I posed that very question Sunday night to Joe Torre, MLB's chief baseball officer and author of the Utley decision, during our FS1 broadcast of Game 3 of the Blue Jays-Rangers Division Series.

"I can't worry about what's happened in the past," Torre replied. "I just based it on what I saw. And we're trying to have rules that are going to keep these players on the field."

Fair enough -- that should be the idea, just as it was when baseball implemented the Buster Posey rule to protect catchers from egregious home-plate collisions, a rule that has worked to great effect.

Still, I expect Utley's suspension to be reduced to one game, or overturned entirely, due to the lack of sufficient precedent. And even on this play -- a play in which Utley went too far -- there were mitigating circumstances.

One of the most fair-minded players I know reached out to me Sunday to discuss the subject. I will share his thoughts without revealing his name; his balanced perspective is more important than his identity.

Here is what the player said:

"In any sport when you put a replay in slow motion, viewers/analysts think athletes are weighing thoughts and pros/cons because it looks slow.

"We play on instincts and react to situations. We know with one out and first-and-third in double-play situations, we have to try and break up the play.

"We don't take into account the possibility of a bad throw or a middle infielder being in an awkward position." The play occurred with runners at first and third, one out in the bottom of the seventh inning and the Dodgers trailing Game 2 of the Division Series, 2-1. The tying run scored, and the Dodgers went on to a 5-2 victory.

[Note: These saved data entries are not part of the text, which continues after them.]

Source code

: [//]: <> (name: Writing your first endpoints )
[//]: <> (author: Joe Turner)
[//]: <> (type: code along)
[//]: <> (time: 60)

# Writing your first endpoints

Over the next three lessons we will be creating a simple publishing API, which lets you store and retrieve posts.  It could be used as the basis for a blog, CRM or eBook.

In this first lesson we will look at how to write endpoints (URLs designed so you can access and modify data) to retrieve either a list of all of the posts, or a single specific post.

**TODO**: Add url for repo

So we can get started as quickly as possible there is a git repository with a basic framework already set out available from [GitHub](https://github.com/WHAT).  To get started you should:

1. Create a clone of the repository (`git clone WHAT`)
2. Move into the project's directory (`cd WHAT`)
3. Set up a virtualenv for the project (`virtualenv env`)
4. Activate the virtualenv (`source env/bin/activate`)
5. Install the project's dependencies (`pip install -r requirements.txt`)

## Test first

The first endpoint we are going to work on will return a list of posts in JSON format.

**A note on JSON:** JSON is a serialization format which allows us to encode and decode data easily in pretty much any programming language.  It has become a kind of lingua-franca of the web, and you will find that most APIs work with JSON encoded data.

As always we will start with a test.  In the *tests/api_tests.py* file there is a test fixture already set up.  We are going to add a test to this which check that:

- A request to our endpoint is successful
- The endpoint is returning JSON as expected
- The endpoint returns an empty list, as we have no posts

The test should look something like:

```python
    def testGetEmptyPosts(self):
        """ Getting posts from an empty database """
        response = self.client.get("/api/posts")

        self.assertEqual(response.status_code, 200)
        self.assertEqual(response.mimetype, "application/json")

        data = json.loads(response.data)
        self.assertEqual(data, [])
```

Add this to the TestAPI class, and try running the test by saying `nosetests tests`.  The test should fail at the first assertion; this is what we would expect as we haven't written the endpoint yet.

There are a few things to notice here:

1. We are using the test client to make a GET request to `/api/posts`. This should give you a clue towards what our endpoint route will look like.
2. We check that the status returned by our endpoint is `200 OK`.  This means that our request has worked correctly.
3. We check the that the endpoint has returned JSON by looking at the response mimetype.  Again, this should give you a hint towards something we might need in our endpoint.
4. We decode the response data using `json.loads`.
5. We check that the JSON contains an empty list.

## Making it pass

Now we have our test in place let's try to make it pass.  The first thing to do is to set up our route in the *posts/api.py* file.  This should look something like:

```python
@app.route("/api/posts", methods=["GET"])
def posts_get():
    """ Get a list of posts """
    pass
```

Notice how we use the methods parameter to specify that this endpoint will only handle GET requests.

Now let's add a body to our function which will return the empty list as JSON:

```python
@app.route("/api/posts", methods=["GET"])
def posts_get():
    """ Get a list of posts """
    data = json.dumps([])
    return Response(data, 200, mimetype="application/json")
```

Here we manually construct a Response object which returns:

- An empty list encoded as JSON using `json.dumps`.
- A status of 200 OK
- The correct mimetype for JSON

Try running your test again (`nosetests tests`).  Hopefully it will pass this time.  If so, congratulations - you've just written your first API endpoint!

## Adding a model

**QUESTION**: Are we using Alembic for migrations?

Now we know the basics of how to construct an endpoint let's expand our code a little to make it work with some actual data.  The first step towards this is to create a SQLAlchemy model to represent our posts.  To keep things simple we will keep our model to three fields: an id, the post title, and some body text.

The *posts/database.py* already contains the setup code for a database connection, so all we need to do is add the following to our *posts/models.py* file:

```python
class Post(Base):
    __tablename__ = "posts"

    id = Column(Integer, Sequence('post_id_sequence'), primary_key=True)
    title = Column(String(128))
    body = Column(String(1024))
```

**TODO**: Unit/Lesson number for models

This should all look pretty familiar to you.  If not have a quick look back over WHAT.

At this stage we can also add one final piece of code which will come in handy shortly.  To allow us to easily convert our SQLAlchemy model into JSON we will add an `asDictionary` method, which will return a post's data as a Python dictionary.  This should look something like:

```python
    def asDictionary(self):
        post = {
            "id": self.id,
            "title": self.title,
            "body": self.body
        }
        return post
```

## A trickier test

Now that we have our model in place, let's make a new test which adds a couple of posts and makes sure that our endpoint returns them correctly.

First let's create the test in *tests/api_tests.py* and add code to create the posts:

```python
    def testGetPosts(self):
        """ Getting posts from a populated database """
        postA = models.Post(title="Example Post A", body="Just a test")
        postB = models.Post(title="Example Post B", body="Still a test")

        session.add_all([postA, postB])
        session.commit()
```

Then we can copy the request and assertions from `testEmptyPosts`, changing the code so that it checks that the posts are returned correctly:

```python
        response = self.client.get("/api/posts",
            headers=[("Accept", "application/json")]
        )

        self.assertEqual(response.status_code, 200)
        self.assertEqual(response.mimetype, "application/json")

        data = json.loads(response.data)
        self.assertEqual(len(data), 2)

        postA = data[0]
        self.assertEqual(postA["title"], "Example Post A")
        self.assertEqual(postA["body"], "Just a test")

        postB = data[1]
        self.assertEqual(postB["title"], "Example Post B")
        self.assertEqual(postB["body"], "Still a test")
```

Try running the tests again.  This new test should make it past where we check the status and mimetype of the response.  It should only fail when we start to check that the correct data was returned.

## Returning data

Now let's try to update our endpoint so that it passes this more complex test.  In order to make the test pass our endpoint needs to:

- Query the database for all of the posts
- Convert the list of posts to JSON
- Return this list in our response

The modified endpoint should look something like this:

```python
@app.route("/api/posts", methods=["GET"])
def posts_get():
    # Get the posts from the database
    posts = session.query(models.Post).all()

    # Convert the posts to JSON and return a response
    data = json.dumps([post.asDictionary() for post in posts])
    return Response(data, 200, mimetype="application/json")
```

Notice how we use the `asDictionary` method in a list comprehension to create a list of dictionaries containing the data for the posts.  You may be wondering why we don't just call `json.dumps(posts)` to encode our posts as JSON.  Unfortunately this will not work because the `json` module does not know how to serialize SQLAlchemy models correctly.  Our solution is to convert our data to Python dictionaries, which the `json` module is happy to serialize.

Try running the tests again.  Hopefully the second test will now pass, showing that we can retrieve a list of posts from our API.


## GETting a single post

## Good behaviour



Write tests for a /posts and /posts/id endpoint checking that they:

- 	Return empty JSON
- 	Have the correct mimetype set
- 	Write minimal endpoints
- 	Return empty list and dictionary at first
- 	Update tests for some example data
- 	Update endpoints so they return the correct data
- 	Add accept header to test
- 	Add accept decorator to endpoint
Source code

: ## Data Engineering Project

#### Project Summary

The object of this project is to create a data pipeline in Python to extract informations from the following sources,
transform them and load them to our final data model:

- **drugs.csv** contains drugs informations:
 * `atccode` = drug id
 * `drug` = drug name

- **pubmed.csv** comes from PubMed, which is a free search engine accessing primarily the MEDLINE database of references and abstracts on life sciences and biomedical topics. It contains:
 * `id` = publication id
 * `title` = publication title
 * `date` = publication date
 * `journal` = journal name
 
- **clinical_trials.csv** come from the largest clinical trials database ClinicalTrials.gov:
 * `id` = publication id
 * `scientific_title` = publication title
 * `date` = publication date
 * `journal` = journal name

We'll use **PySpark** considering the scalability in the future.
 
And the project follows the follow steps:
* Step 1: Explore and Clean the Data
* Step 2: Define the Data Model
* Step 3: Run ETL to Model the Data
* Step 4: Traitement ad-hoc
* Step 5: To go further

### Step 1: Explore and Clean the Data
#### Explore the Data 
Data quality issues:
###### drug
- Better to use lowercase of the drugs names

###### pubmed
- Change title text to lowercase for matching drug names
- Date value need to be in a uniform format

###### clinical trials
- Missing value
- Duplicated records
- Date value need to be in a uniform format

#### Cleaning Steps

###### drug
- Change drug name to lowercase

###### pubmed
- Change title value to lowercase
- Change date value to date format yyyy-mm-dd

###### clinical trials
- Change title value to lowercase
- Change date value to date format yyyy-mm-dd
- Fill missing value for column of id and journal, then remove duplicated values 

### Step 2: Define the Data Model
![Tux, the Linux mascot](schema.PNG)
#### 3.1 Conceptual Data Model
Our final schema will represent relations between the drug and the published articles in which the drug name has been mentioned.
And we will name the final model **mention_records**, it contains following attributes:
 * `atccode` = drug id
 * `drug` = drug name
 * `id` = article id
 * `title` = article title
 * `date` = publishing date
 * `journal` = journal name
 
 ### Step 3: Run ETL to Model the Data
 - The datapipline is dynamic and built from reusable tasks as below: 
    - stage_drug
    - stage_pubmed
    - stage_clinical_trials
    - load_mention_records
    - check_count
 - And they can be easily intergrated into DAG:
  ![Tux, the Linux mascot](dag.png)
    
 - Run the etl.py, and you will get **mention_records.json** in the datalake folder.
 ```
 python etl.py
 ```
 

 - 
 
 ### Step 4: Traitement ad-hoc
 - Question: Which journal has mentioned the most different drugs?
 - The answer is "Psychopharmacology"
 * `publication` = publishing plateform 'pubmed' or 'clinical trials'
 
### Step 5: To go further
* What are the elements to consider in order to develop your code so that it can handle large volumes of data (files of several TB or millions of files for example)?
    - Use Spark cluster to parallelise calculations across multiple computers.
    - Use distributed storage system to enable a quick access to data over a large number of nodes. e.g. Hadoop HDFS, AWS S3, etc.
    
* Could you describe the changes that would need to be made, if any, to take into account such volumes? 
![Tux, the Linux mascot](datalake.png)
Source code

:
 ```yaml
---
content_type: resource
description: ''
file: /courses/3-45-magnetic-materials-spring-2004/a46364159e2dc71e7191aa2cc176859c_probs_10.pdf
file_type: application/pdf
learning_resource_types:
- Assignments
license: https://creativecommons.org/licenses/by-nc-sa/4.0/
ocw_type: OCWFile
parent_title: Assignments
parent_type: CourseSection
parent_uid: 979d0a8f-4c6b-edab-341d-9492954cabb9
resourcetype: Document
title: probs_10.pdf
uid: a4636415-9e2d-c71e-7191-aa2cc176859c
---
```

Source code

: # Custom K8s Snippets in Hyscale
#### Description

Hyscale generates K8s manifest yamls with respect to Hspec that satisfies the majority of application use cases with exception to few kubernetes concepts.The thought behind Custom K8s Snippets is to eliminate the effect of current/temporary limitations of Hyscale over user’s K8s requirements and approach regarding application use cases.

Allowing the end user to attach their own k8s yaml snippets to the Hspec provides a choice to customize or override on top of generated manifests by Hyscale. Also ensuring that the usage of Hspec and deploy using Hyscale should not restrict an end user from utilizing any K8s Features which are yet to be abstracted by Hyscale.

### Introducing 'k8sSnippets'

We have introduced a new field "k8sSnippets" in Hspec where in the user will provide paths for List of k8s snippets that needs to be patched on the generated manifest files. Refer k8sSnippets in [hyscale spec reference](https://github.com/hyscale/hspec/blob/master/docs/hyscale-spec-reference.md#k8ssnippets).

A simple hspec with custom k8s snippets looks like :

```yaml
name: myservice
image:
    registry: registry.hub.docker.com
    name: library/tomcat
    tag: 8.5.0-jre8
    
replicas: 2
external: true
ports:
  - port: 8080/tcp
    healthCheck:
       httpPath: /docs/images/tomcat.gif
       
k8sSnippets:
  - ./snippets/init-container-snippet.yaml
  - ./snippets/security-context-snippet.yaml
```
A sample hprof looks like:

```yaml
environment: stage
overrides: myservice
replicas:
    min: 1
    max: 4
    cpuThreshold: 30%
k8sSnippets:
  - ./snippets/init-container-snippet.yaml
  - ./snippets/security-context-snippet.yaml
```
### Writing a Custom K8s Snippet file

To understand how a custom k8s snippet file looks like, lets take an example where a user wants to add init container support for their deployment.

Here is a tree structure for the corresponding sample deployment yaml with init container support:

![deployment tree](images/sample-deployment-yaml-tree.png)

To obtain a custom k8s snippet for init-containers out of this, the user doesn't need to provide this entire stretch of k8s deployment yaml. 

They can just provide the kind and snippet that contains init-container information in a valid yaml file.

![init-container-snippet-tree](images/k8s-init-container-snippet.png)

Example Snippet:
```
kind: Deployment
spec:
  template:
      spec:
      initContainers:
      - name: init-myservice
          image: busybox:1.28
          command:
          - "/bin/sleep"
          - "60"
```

A number of past and current players have mentioned to me that second baseman Daniel Murphy's soft toss and Tejada's turning of his back to Utley contributed to the outcome. Those players are not blaming Tejada and exonerating Utley; they are simply pointing out that the play was more complicated than it appeared.

"In a regular-season game, Tejada likely catches the ball and takes the one out, but he knows the situation as does Chase who probably (but maybe not because he plays only one way) slides differently," the fair-minded veteran said. "Both guys know the series is essentially on the line there and want to make a winning play."

Alas, the play disintegrated like a car crash and Tejada suffered an injury that could jeopardize his career. The Pirates' Jung Ho-Kang met a similar fate on Sept. 17, suffering a torn MCL and fractured tibia on a takeout slide by the Cubs' Chris Coghlan, who was not disciplined.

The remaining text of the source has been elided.